Magdalena Camargo Lemieszek (La doncella sin manos)

Magdalena Camargo Lemieszek nace el 1 de julio de 1987 en Szczecin, Polonia. Es diplomada en Creación Literaria por la Universidad Tecnológica de Panamá en 2007 y  actualmente realiza estudios de Lengua y Literatura Española en la Universidad de Panamá.

De premonición telúrica y enraizado en fuertes metáforas, parece que el mito asoma en La doncella sin manos como la verdad íntima e innegable: la esperanza y la maldición en una voz poética que se eleva como testigo orgánico y sugestivo del desastre y el rumbo.

Su obra ha sido publicada y traducida al catalán en la Antología Panamericana (Poetas nacidas después de 1976) de la revista virtual sèrieAlfa. Además ha sido traducida al polaco, al ruso y al inglés. Sus poemas «Lalka», «Cuchillos de luces» y «El sueño» han sido publicados en la revista virtual La Estafeta del Viento, de Casa de América, y en la antología virtual Hijas de diablo hijas de santo: poetas hispanas actuales, elaborada por Daniela Camacho para la revista La Raíz Invertida. Forma parte del libro colectivo Contar no es un juego (2007) y de Antología80 (2010); Me vibra, Brevísima Antología Arbitraria Chile-Panamá (2011) y 4M3R1C4 2.0: Novísima poesía latinoamericana (2012), entre otras antologías.

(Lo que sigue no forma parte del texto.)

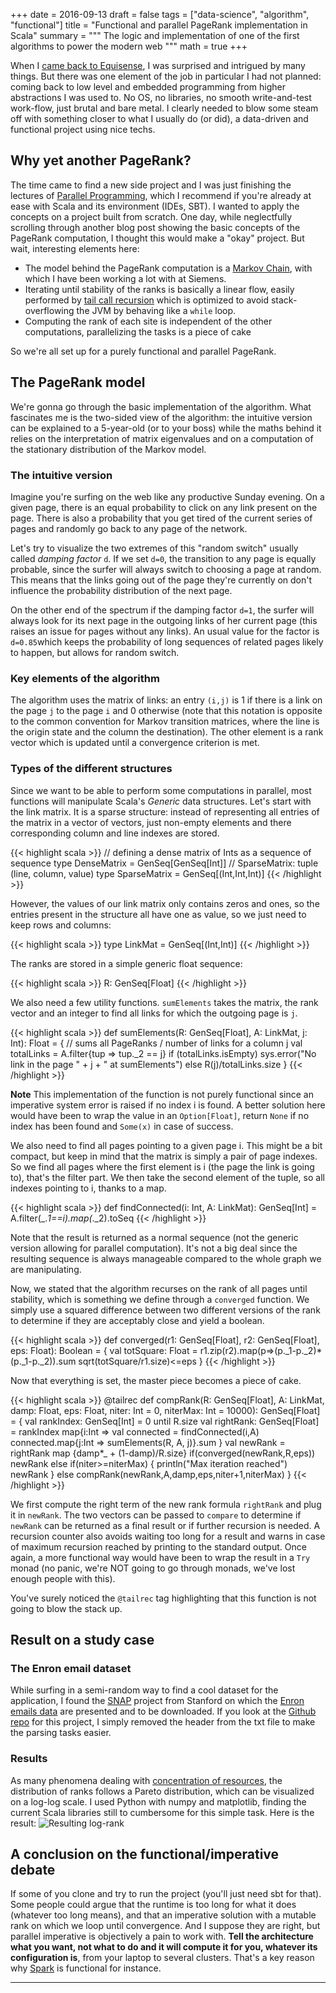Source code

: +++
date = 2016-09-13
draft = false
tags = ["data-science", "algorithm", "functional"]
title = "Functional and parallel PageRank implementation in Scala"
summary = """
The logic and implementation of one of the first algorithms to power the modern web
"""
math = true
+++

When I [came back to Equisense](/posts/2016-08-11-back-to-startup/),
I was surprised and intrigued by many things. But there was one element of the
job in particular I had not planned: coming back to low level and embedded
programming from higher abstractions I was used to. No OS, no
libraries, no smooth write-and-test work-flow, just brutal and bare metal.
I clearly needed to blow some steam off with something closer to what I
usually do (or did), a data-driven and functional project using nice techs.

## Why yet another PageRank?

The time came to find a new side project and I was just finishing the lectures
of [Parallel Programming](https://www.coursera.org/learn/parprog1), which I
recommend if you're already at ease with Scala and its environment (IDEs, SBT).
I wanted to apply the concepts on a project built from scratch. One day,
while neglectfully scrolling through another blog post showing the basic
concepts of the PageRank computation, I thought this would make a "okay" project.
But wait, interesting elements here:

* The model behind the PageRank computation is a [Markov Chain](https://en.wikipedia.org/wiki/Markov_chain),
with which I have been working a lot with at Siemens.
* Iterating until stability of the ranks is basically a linear flow, easily
performed by [tail call recursion](https://en.wikipedia.org/wiki/Tail_call)
which is optimized to avoid stack-overflowing the JVM by behaving like a `while` loop.
* Computing the rank of each site is independent of the other computations,
parallelizing the tasks is a piece of cake

So we're all set up for a purely functional and parallel PageRank.

## The PageRank model

We're gonna go through the basic implementation of the algorithm. What
fascinates me is the two-sided view of the algorithm: the intuitive version can
be explained to a 5-year-old (or to your boss) while the maths behind it
relies on the interpretation of matrix eigenvalues and on a computation of the
stationary distribution of the Markov model.

### The intuitive version

Imagine you're surfing on the web like any productive Sunday evening. On a
given page, there is an equal probability to click on any link present on the
page. There is also a probability that you get tired of the current series of
pages and randomly go back to any page of the network.

Let's try to visualize the two extremes of this "random switch" usually called
*damping factor* `d`. If we set `d=0`, the transition to any page is equally
probable, since the surfer will always switch to choosing a page at random.
This means that the links going out of the page they're currently on don't
influence the probability distribution of the next page.

On the other end of the spectrum if the damping factor `d=1`, the surfer will
always look for its next page in the outgoing links of her current page
(this raises an issue for pages without any links). An usual value for the
factor is `d=0.85`which keeps the probability of long sequences of related pages
likely to happen, but allows for random switch.

### Key elements of the algorithm

The algorithm uses the matrix of links: an entry `(i,j)` is 1 if there is a
link on the page `j` to the page `i` and 0 otherwise (note that this notation
is opposite to the common convention for Markov transition matrices, where the
line is the origin state and the column the destination). The other element is
a rank vector which is updated until a convergence criterion is met.

### Types of the different structures

Since we want to be able to perform some computations in parallel, most
functions will manipulate Scala's *Generic* data structures. Let's start with
the link matrix. It is a sparse structure: instead of representing all
entries of the matrix in a vector of vectors, just non-empty elements and
there corresponding column and line indexes are stored.

{{< highlight scala >}}
// defining a dense matrix of Ints as a sequence of sequence
type DenseMatrix = GenSeq[GenSeq[Int]]
// SparseMatrix: tuple (line, column, value)
type SparseMatrix = GenSeq[(Int,Int,Int)]
{{< /highlight >}}

However, the values of our link matrix only contains zeros and ones, so the
entries present in the structure all have one as value, so we just need to keep
rows and columns:

{{< highlight scala >}}
type LinkMat = GenSeq[(Int,Int)]
{{< /highlight >}}

The ranks are stored in a simple generic float sequence:

{{< highlight scala >}}
R: GenSeq[Float]
{{< /highlight >}}

We also need a few utility functions. `sumElements` takes the matrix, the rank
vector and an integer to find all links for which the outgoing page is `j`.

{{< highlight scala >}}
def sumElements(R: GenSeq[Float], A: LinkMat, j: Int): Float = {
  // sums all PageRanks / number of links for a column j
  val totalLinks = A.filter{tup => tup._2 == j}
  if (totalLinks.isEmpty)
    sys.error("No link in the page " + j + " at sumElements")
  else
    R(j)/totalLinks.size
}
{{< /highlight >}}

**Note** This implementation of the function is not purely functional since
an imperative system error is raised if no index i is found. A better solution
here would have been to wrap the value in an `Option[Float]`, return `None` if no
index has been found and `Some(x)` in case of success.

We also need to find all pages pointing to a given page i. This might be a
bit compact, but keep in mind that the matrix is simply a pair of page indexes.
So we find all pages where the first element is i (the page the link is going
to), that's the filter part. We then take the second element of the tuple, so
all indexes pointing to i, thanks to a map.

{{< highlight scala >}}
def findConnected(i: Int, A: LinkMat): GenSeq[Int] =
  A.filter(_._1==i).map(_._2).toSeq
{{< /highlight >}}

Note that the result is returned as a normal sequence (not the generic version
allowing for parallel computation). It's not a big deal since the resulting
sequence is always manageable compared to the whole graph we are manipulating.

Now, we stated that the algorithm recurses on the rank of all pages until
stability, which is something we define through a `converged` function. We
simply use a squared difference between two different versions of the rank to
determine if they are acceptably close and yield a boolean.

{{< highlight scala >}}
def converged(r1: GenSeq[Float], r2: GenSeq[Float], eps: Float): Boolean = {
  val totSquare: Float = r1.zip(r2).map(p=>(p._1-p._2)*(p._1-p._2)).sum
  sqrt(totSquare/r1.size)<=eps
}
{{< /highlight >}}

Now that everything is set, the master piece becomes a piece of cake.

{{< highlight scala >}}
@tailrec def compRank(R: GenSeq[Float], A: LinkMat,
                      damp: Float, eps: Float,
                      niter: Int = 0,
                      niterMax: Int = 10000): GenSeq[Float] = {
  val rankIndex: GenSeq[Int] = 0 until R.size
  val rightRank: GenSeq[Float] = rankIndex map{i:Int =>
    val connected = findConnected(i,A)
    connected.map{j:Int => sumElements(R, A, j)}.sum
  }
  val newRank = rightRank map {damp*_ + (1-damp)/R.size}
  if(converged(newRank,R,eps)) newRank
  else if(niter>=niterMax) {
    println("Max iteration reached")
    newRank
  } else compRank(newRank,A,damp,eps,niter+1,niterMax)
}
{{< /highlight >}}

We first compute the right term of the new rank formula `rightRank` and plug it
in `newRank`. The two vectors can be passed to `compare` to determine if
`newRank` can be returned as a final result or if further recursion is needed.
A recursion counter also avoids waiting too long for a result and warns in case
of maximum recursion reached by printing to the standard output.
Once again, a more functional way would have been to wrap the result in a
`Try` monad (no panic, we're NOT going to go through monads, we've lost enough
people with this).

You've surely noticed the `@tailrec` tag highlighting that this function is not
going to blow the stack up.

## Result on a study case

### The Enron email dataset

While surfing in a semi-random way to find a cool dataset for the application,
I found the [SNAP](https://snap.stanford.edu) project
from Stanford on which the
[Enron emails data](https://snap.stanford.edu/data/email-Enron.html)
are presented and to be downloaded. If you look at the
[Github repo](https://github.com/matbesancon/PageRank) for this project, I simply
removed the header from the txt file to make the parsing tasks easier.

### Results

As many phenomena dealing with [concentration of resources](https://en.wikipedia.org/wiki/Pareto_principle),
the distribution of ranks follows a Pareto distribution, which can be
visualized on a log-log scale. I used Python with numpy and matplotlib, finding
the current Scala libraries still to cumbersome for this simple task. Here is
the result:
![Resulting log-rank](/img/posts/pageRank/rankDist.png)

## A conclusion on the functional/imperative debate

If some of you clone and try to run the project (you'll just need sbt for that).
Some people could argue that the runtime is too long for what it does (whatever
too long means), and that an imperative solution with a mutable rank on which
we loop until convergence. And I suppose they are right, but parallel
imperative is objectively a pain to work with. **Tell the architecture what you
want, not what to do and it will compute it for you, whatever its
configuration is**, from your laptop to several clusters. That's a key reason
why [Spark](http://spark.apache.org) is functional for instance.

-------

Sus cuentos, El pájaro y la cometa y Todos los cuentos anidan en tu vientre, recibieron la primera Mención de Honor y la tercera Mención de Honor, respectivamente, en el concurso Premio Universidad Tecnológica de Panamá a la Promesa Literaria 2007. Ganó el Premio Nacional de Poesía Joven Gustavo Batista Cedeño 2008 con su poemario Malos hábitos y, en el 2012, con su poemario El espejo sin imagen.

Rescatamos «La doncella sin manos», «Aparición de Nix en el bosque» y «Conversación con dama que recoge setas en el bosque», todos ellos de entre las páginas de La doncella sin manos.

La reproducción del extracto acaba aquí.